No entanto, a forma como hoje se fala de fiscalidade em Portugal parece retirada de um sketch: “Os impostos deviam baixar já! Urgentemente! Rápido!” – diz-se. E eu pergunto: e depois? Cortamos a despesa? Reformamos a máquina? Ou simplesmente começamos a ter de pagar as contas por inteiro? Porque a questão não pode ser apenas “como cortar impostos”, mas sim “como tornar o Estado mais eficiente para que os impostos que pagamos façam realmente sentido”. Isso sim, era um debate de verdadeiro serviço público.
Ao longo dos anos, fomos confundindo investimento com despesa e reforma com cortes. A saúde é um excelente – talvez o melhor – exemplo disto mesmo. Aumentámos, ano após ano, o orçamento da saúde e, no entanto, os tempos de espera para consultas e cirurgias continuam a encher páginas de jornais e salas de espera. Porquê? Porque durante demasiado tempo se achou que o problema era falta de dinheiro, e não de organização. Atirar verbas para um sistema ineficiente é como encher um balde furado: por mais que se tente nunca vamos conseguir completá-lo.
Mas o que falhou? Falhou a reforma. Falhou a coragem de olhar para dentro da administração pública e reconhecer que os serviços precisam de mais do que orçamentos. Precisam de objetivos, metas, métricas e, vá, um pouco de sentido de urgência. Sistemas de incentivo à produtividade? Ótima ideia. Recompensar equipas que gerem bem os seus recursos? Parece-me sensato. Medir desempenho? Inovador, quase revolucionário aos dias de hoje. A responsabilidade e a eficiência não são inimigas do Estado Social. São os seus melhores aliados. Porque um Estado que desperdiça, por muito justo que seja, deixa de ser ético.

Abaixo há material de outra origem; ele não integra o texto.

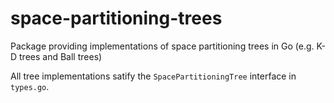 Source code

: # space-partitioning-trees
Package providing implementations of space partitioning trees in Go (e.g. K-D trees and Ball trees)

All tree implementations satify the `SpacePartitioningTree` interface in  `types.go`.
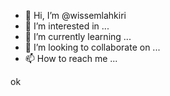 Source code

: - 👋 Hi, I’m @wissemlahkiri
- 👀 I’m interested in ...
- 🌱 I’m currently learning ...
- 💞️ I’m looking to collaborate on ...
- 📫 How to reach me ...

<!---
wissemlahkiri/wissemlahkiri is a ✨ special ✨ repository because its `README.md` (this file) appears on your GitHub profile.
You can click the Preview link to take a look at your changes.
--->ok

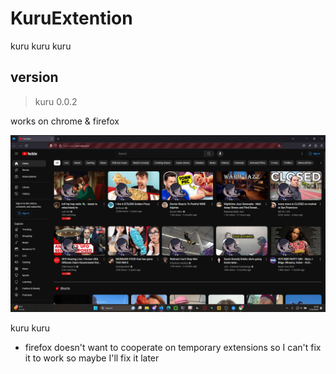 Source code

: # KuruExtention
kuru kuru kuru

## version
> kuru 0.0.2

works on chrome & firefox

<img src="https://github.com/AmashiM/KuruExtention/blob/main/Screenshot%20(261).png?raw=true">

kuru kuru

- firefox doesn't want to cooperate on temporary extensions so I can't fix it to work so maybe I'll fix it later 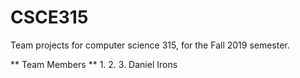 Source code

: # CSCE315
Team projects for computer science 315, for the Fall 2019 semester.

** Team Members **
1.
2.
3. Daniel Irons
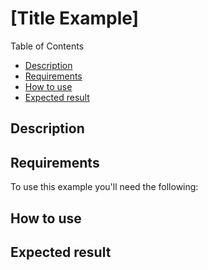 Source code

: <!-- This template is the default one for all the example's README files -->

# [Title Example]

Table of Contents

* [Description](#description)
* [Requirements](#requirements)
* [How to use](#how-to-use)
* [Expected result](#expected-result)

## Description

<!-- Detailed description of the example -->

## Requirements

To use this example you'll need the following:

<!-- List of further requirements that are needed to use the example -->

## How to use

<!-- Detailed description on how to use the example -->

## Expected result

<!-- Detailed description on the expected result after executing the example -->
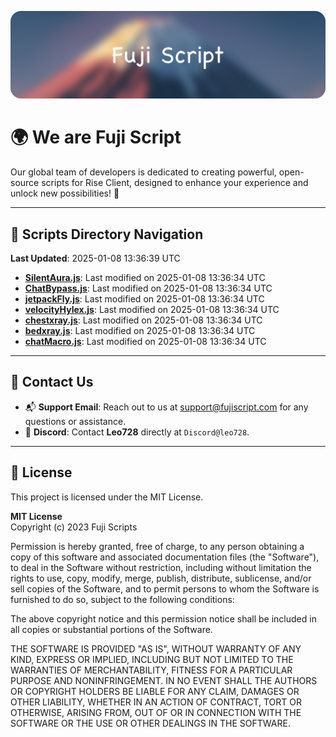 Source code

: ![Banner](.github/b.webp)

# 🌍 **We are Fuji Script**

Our global team of developers is dedicated to creating powerful, open-source scripts for Rise Client, designed to enhance your experience and unlock new possibilities! 🌟

---
<!-- SCRIPTS_NAVIGATION_START -->
## 📂 **Scripts Directory Navigation**

**Last Updated**: 2025-01-08 13:36:39 UTC

- **[SilentAura.js](scripts/SilentAura.js)**: Last modified on 2025-01-08 13:36:34 UTC
- **[ChatBypass.js](scripts/ChatBypass.js)**: Last modified on 2025-01-08 13:36:34 UTC
- **[jetpackFly.js](scripts/jetpackFly.js)**: Last modified on 2025-01-08 13:36:34 UTC
- **[velocityHylex.js](scripts/velocityHylex.js)**: Last modified on 2025-01-08 13:36:34 UTC
- **[chestxray.js](scripts/chestxray.js)**: Last modified on 2025-01-08 13:36:34 UTC
- **[bedxray.js](scripts/bedxray.js)**: Last modified on 2025-01-08 13:36:34 UTC
- **[chatMacro.js](scripts/chatMacro.js)**: Last modified on 2025-01-08 13:36:34 UTC

<!-- SCRIPTS_NAVIGATION_END -->

---

## 💬 **Contact Us**  
- 📬 **Support Email**: Reach out to us at [support@fujiscript.com](mailto:support@fujiscript.com) for any questions or assistance.  
- 💬 **Discord**: Contact **Leo728** directly at `Discord@leo728`.

---

## 📜 **License**

This project is licensed under the MIT License.  

**MIT License**  
Copyright (c) 2023 Fuji Scripts  

Permission is hereby granted, free of charge, to any person obtaining a copy of this software and associated documentation files (the "Software"), to deal in the Software without restriction, including without limitation the rights to use, copy, modify, merge, publish, distribute, sublicense, and/or sell copies of the Software, and to permit persons to whom the Software is furnished to do so, subject to the following conditions:  

The above copyright notice and this permission notice shall be included in all copies or substantial portions of the Software.  

THE SOFTWARE IS PROVIDED "AS IS", WITHOUT WARRANTY OF ANY KIND, EXPRESS OR IMPLIED, INCLUDING BUT NOT LIMITED TO THE WARRANTIES OF MERCHANTABILITY, FITNESS FOR A PARTICULAR PURPOSE AND NONINFRINGEMENT. IN NO EVENT SHALL THE AUTHORS OR COPYRIGHT HOLDERS BE LIABLE FOR ANY CLAIM, DAMAGES OR OTHER LIABILITY, WHETHER IN AN ACTION OF CONTRACT, TORT OR OTHERWISE, ARISING FROM, OUT OF OR IN CONNECTION WITH THE SOFTWARE OR THE USE OR OTHER DEALINGS IN THE SOFTWARE.  
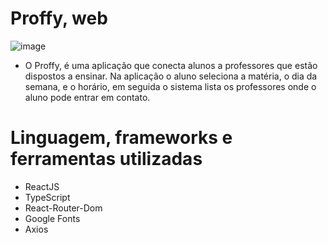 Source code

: # Proffy, web

![image](https://user-images.githubusercontent.com/59968647/89814605-bf65b300-db19-11ea-85b5-546fc1837d60.png)

- O Proffy, é uma aplicação que conecta alunos a professores que estão dispostos a ensinar. Na aplicação o aluno seleciona a matéria, o dia da semana, e o horário, em seguida o sistema lista os professores onde o aluno pode entrar em contato.
# Linguagem, frameworks e ferramentas utilizadas

- ReactJS
- TypeScript
- React-Router-Dom
- Google Fonts
- Axios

Há, portanto, uma falha geracional grave na forma como estamos a educar as novas gerações para o papel dos impostos na sociedade. Falamos-lhes dos direitos, esquecemo-nos de lhes falar dos deveres. Mostramos-lhes os serviços, ocultamos lhes a fatura. Criamos consumidores do Estado, mas não cidadãos conscientes da sua manutenção. E assim, ano após ano, vamos perpetuando o ciclo: exigimos mais, pagamos a contragosto e protestamos com o coração, mas com pouca razão.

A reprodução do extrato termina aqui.